With more signals came a new problem: too much output. If every update triggered its own notification, reps would be overwhelmed. The solution was a simple but impactful UX improvement: instead of one notification per change, it bundles all updates into a single digest per user.
Now, each rep receives one consolidated email showing multiple opportunities updated, what changed, and where to review or edit. This reduced noise while preserving transparency and control.
Expanding Beyond Next Steps
Once the system proved effective for updating next steps and related fields, the team expanded into more nuanced CRM data.
The latest addition is the “before scenario”: capturing the customer’s prior state and context. This required a deeper level of reasoning through analyzing historical examples of well-filled fields, identifying patterns across deal stages, and determining when and how this information should be populated.
The result is a richer, more contextual Salesforce record, automatically generated and continuously refined.

Why This Matters
At its core, the Salesforce Updater is both an automation tool and a learning system.
Each cycle includes:
AI updates fields based on calls and emails
humans review and edit where needed
the system captures those edits
…and uses them to improve future outputs. Over time, this creates a compounding feedback loop with fewer missing fields, higher accuracy, less manual effort, and better downstream insights.
This project highlights a broader shift in how AI systems are applied internally. Instead of asking humans to maintain systems, it builds systems that observes real behavior, learns from corrections, and improves automatically over time. For Salesforce specifically, that means more reliable forecasting, stronger cross-team alignment, and a CRM that reflects reality, not memory.

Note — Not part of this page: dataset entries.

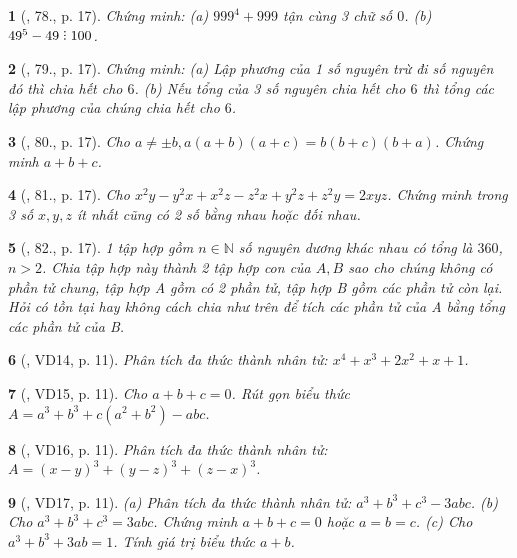 \documentclass{article}
\newtheorem{baitoan}{}
\DeclareRobustCommand{\divby}{%
	\mathrel{\vbox{\baselineskip.65ex\lineskiplimit0pt\hbox{.}\hbox{.}\hbox{.}}}%
}
\begin{document}
\begin{baitoan}[\cite{Tuyen_Toan_8}, 78., p. 17]
	Chứng minh: (a) $999^4 + 999$ tận cùng 3 chữ số $0$. (b) $49^5 - 49\divby100$.
\end{baitoan}

\begin{baitoan}[\cite{Tuyen_Toan_8}, 79., p. 17]
	Chứng minh: (a) Lập phương của 1 số nguyên trừ đi số nguyên đó thì chia hết cho $6$. (b) Nếu tổng của 3 số nguyên chia hết cho $6$ thì tổng các lập phương của chúng chia hết cho $6$.
\end{baitoan}

\begin{baitoan}[\cite{Tuyen_Toan_8}, 80., p. 17]
	Cho $a\ne\pm b,a(a + b)(a + c) = b(b + c)(b + a)$. Chứng minh $a + b + c$.
\end{baitoan}

\begin{baitoan}[\cite{Tuyen_Toan_8}, 81., p. 17]
	Cho $x^2y - y^2x + x^2z - z^2x + y^2z + z^2y = 2xyz$. Chứng minh trong 3 số $x,y,z$ ít nhất cũng có 2 số bằng nhau hoặc đối nhau.
\end{baitoan}

\begin{baitoan}[\cite{Tuyen_Toan_8}, 82., p. 17]
	1 tập hợp gồm $n\in\mathbb{N}$ số nguyên dương khác nhau có tổng là $360$, $n > 2$. Chia tập hợp này thành 2 tập hợp con của $A,B$ sao cho chúng không có phần tử chung, tập hợp A gồm có 2 phần tử, tập hợp B gồm các phần tử còn lại. Hỏi có tồn tại hay không cách chia như trên để tích các phần tử của A bằng tổng các phần tử của B.
\end{baitoan}

\begin{baitoan}[\cite{Binh_Toan_8_tap_1}, VD14, p. 11]
	Phân tích đa thức thành nhân tử: $x^4 + x^3 + 2x^2 + x + 1$.
\end{baitoan}

\begin{baitoan}[\cite{Binh_Toan_8_tap_1}, VD15, p. 11]
	Cho $a + b + c = 0$. Rút gọn biểu thức $A = a^3 + b^3 + c(a^2 + b^2) - abc$.
\end{baitoan}

\begin{baitoan}[\cite{Binh_Toan_8_tap_1}, VD16, p. 11]
	Phân tích đa thức thành nhân tử: $A = (x - y)^3 + (y - z)^3 + (z - x)^3$.
\end{baitoan}

\begin{baitoan}[\cite{Binh_Toan_8_tap_1}, VD17, p. 11]
	(a) Phân tích đa thức thành nhân tử: $a^3 + b^3 + c^3 - 3abc$. (b) Cho $a^3 + b^3 + c^3 = 3abc$. Chứng minh $a + b + c = 0$ hoặc $a = b = c$. (c) Cho $a^3 + b^3 + 3ab = 1$. Tính giá trị biểu thức $a + b$.
\end{baitoan}
\end{document}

Perhaps most importantly, it removes one of the most persistent friction points in GTM workflows without asking reps to change how they work.
Problem
Salesforce fields are often stale or incomplete, leading to poor forecasting, weak cross-functional alignment, and unreliable reporting.
Solution
An AI-driven updater that listens to Gong calls, parses emails, and learns from human edits to automatically update key Salesforce fields.
Why it's cool
It replaces manual CRM hygiene with a feedback-driven system that continuously improves, turning Salesforce into a living, accurate source of truth.